Spinning Silver

- Naomi Novik


Spinning Silver is a new take on the classic fairytale Rumpelstiltskin, from Naomi Novik, the author of the award-winning Uprooted.

Miryem is the daughter and granddaughter of moneylenders, but her father is not a very good one. Free to lend and reluctant to collect, he has left his family on the edge of poverty - until Miryem intercedes. Hardening her heart, she sets out to retrieve what is owed, and soon gains a reputation for being able to turn silver into gold. But when an ill-advised boast brings her to the attention of the cold creatures who haunt the wood, nothing will be the same again. For words have power, and the fate of a kingdom will be forever altered by the challenge she is issued.

Channeling the heart of the original fairy tale, Naomi Novik deftly interweaves six distinct narrative voices - each learning valuable lessons about sacrifice, power and love - into a rich, multi-layered fantasy.



The real story isn't half as pretty as the one you've heard.


almost perfect:

Almost the perfect mix of The Wolf and the Woodsman and The Bear and the Nightingale, I really enjoyed Spinning Silver. This is my first foray outside of The Scholomance by Novik, but the writing is so remarkably different it’s hard to believe they’re by the same author.

There are a lot of POV characters, and it can take some time to figure out who is the focus - they change quickly and aren’t labelled - but for the most part, I enjoyed the alternating perspectives.

I think Miryem was my favourite character. Her journey from starving to cold and calculating to clever and manipulative was incredibly compelling. Having to struggle against everyone, even her own family, to start collecting the money they are owed when her mother is dying makes her actions even more admirable.

I especially liked how she didn’t immediately start falling in love with her captor, which seems the typical route of most fantasy novels. There might have been a slight thawing, but it was very one-sided – Miryem was much more driven by her morals and her ties to those who rely on her before allowing any room for her feelings.

Wendy was always interesting. I liked how she considered math and reading to be magic and used them to her advantage, believing she was performing this magic herself. She had a terrible upbringing, and it takes her exposure to Miryem’s family and the basic needs they provide for her to realise how a family is supposed to act. It’s only then that she can worry about more than survival and start to feel any kinship towards her brothers. It’s remarkable to see how much she grows and changes when there’s a glimmer of hope and support in her life. With so many twists and turns in her narrative, it wasn’t always easy, but her chapters were always interesting.

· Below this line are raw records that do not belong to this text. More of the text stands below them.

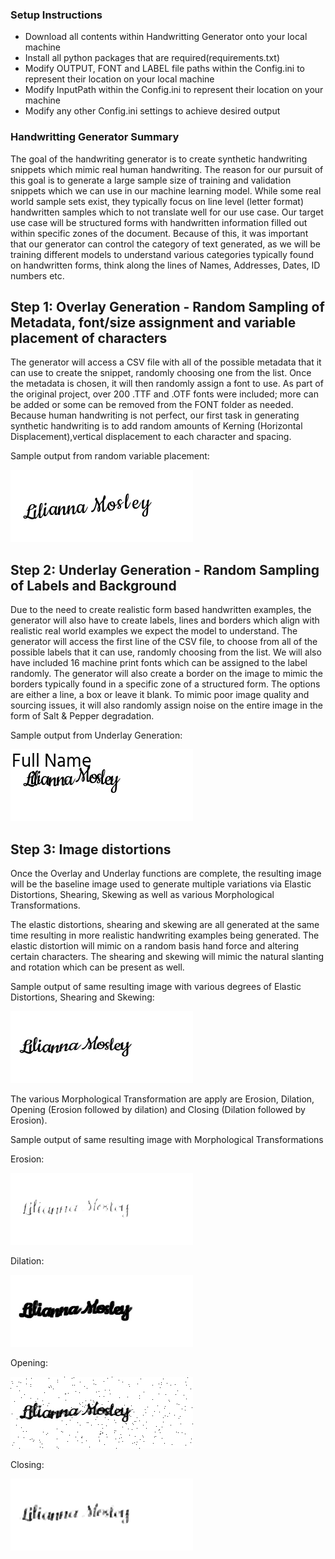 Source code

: ### Setup Instructions ###

* Download all contents within Handwritting Generator onto your local machine
* Install all python packages that are required(requirements.txt)
* Modify OUTPUT, FONT and LABEL file paths within the Config.ini to represent their location on your local machine
* Modify InputPath within the Config.ini to represent their location on your machine
* Modify any other Config.ini settings to achieve desired output


### Handwritting Generator Summary ###

The goal of the handwriting generator is to create synthetic handwriting snippets which mimic real human handwriting.
The reason for our pursuit of this goal is to generate a large sample size of training and validation snippets which
we can use in our machine learning model. While some real world sample sets exist, they typically focus on line level (letter format)
handwritten samples which to not translate well for our use case. Our target use case will be structured forms with handwritten
information filled out within specific zones of the document. Because of this, it was important that our generator can control 
the category of text generated, as we will be training different models to understand various categories typically found on 
handwritten forms, think along the lines of Names, Addresses, Dates, ID numbers etc.


## Step 1: Overlay Generation - Random Sampling of Metadata, font/size assignment and variable placement of characters

The generator will access a CSV file with all of the possible metadata that it can use to create the snippet, randomly choosing
one from the list. Once the metadata is chosen, it will then randomly assign a font to use. As part of the original project, 
over 200 .TTF and .OTF fonts were included; more can be added or some can be removed from the FONT folder as needed. Because 
human handwriting is not perfect, our first task in generating synthetic handwriting is to add random amounts of Kerning (Horizontal
Displacement),vertical displacement to each character and spacing. 

Sample output from random variable placement:

![alt text](https://github.com/joaopauloucf/HWRecognizer/blob/main/Supporting/Report_Step1.gif "Variable Character Placement")

## Step 2: Underlay Generation - Random Sampling of Labels and Background

Due to the need to create realistic form based handwritten examples, the generator will also have to create labels, lines and borders
which align with realistic real world examples we expect the model to understand. The generator will access the first line of the CSV file,
to choose from all of the possible labels that it can use, randomly choosing from the list. We will also have included 16 machine print fonts which
can be assigned to the label randomly. The generator will also create a border on the image to mimic the borders typically found in a specific zone of 
a structured form. The options are either a line, a box or leave it blank. To mimic poor image quality and sourcing issues, it will also randomly assign 
noise on the entire image in the form of Salt & Pepper degradation.

Sample output from Underlay Generation:

![alt text](https://github.com/joaopauloucf/HWRecognizer/blob/main/Supporting/Report_Step2.gif "Underlay Generation")

## Step 3: Image distortions

Once the Overlay and Underlay functions are complete, the resulting image will be the baseline image used to generate multiple variations via Elastic Distortions,
Shearing, Skewing as well as various Morphological Transformations.

The elastic distortions, shearing and skewing are all generated at the same time resulting in more realistic handwriting examples being generated. The elastic distortion
will mimic on a random basis hand force and altering certain characters. The shearing and skewing will mimic the natural slanting and rotation which can be present as well.

Sample output of same resulting image with various degrees of Elastic Distortions, Shearing and Skewing:

![alt text](https://github.com/joaopauloucf/HWRecognizer/blob/main/Supporting/Report_Step3.gif "Distortions")

The various Morphological Transformation are apply are Erosion, Dilation, Opening (Erosion followed by dilation) and Closing (Dilation followed by Erosion).

Sample output of same resulting image with Morphological Transformations

Erosion:

![alt text](https://github.com/joaopauloucf/HWRecognizer/blob/main/Supporting/Report_Step4.gif "Erosion")

Dilation:

![alt text](https://github.com/joaopauloucf/HWRecognizer/blob/main/Supporting/Report_Step5.gif "Dilation")

Opening:

![alt text](https://github.com/joaopauloucf/HWRecognizer/blob/main/Supporting/Report_Step6.gif "Openning")

Closing:

![alt text](https://github.com/joaopauloucf/HWRecognizer/blob/main/Supporting/Report_Step7.gif "Closing")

Irina may have been my least favourite perspective character, but it took some time for her to become so. There’s a lot of pity at first - she’s very overlooked and undervalued - which does turn to respect as she stands up for herself and finds a way to save herself from a fate even worse than expected. She seems almost selfless in her desire to save those she cares for, but this goal becomes so specific that it blinds her to the consequences of her actions.

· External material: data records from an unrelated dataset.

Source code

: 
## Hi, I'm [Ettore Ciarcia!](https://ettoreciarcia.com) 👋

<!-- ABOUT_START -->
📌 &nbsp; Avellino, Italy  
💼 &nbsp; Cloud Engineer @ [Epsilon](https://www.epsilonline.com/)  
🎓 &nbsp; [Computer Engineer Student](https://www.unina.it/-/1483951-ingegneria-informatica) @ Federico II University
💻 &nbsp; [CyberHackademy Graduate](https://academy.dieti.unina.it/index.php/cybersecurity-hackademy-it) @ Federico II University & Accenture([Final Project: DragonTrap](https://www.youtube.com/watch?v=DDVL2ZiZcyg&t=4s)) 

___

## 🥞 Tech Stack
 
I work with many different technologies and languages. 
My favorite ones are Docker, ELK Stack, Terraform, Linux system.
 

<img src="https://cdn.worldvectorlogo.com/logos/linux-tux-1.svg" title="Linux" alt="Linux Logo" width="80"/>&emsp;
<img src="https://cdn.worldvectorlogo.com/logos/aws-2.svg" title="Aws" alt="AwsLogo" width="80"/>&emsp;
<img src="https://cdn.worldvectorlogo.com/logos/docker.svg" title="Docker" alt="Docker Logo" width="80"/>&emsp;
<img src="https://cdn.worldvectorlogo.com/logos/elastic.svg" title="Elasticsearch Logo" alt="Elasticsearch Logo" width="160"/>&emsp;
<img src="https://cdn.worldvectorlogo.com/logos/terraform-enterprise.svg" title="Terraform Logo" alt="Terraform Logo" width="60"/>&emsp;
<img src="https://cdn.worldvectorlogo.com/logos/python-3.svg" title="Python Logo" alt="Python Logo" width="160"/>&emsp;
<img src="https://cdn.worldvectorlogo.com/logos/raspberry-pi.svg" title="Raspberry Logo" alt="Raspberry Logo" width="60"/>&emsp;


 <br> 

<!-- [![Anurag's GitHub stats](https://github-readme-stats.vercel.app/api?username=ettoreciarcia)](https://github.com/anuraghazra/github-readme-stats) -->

It may work out in the end, but it’s more despite her actions than because of them.

Most of the other perspective characters felt a little underwhelming or unnecessary. I can’t think of many instances where they added more to the storyline than these three characters could have done, but their perspectives were rarely a detractor.

With how much Spinning Silver reminded me of The Bear and the Nightingale and The Wolf and the Woodsman, I was expecting the tone to get a bit darker, maybe a little more old school fairy tale. I will admit it has its moments, and I’m sure some would argue that Spinning Silver gets dark enough, but I think the overall mood stays fairly positive; with enough careful thought and planning, anything can be overcome. So, while I loved these characters and the story, the stakes did feel pretty low despite the larger-than-life villains and consequences.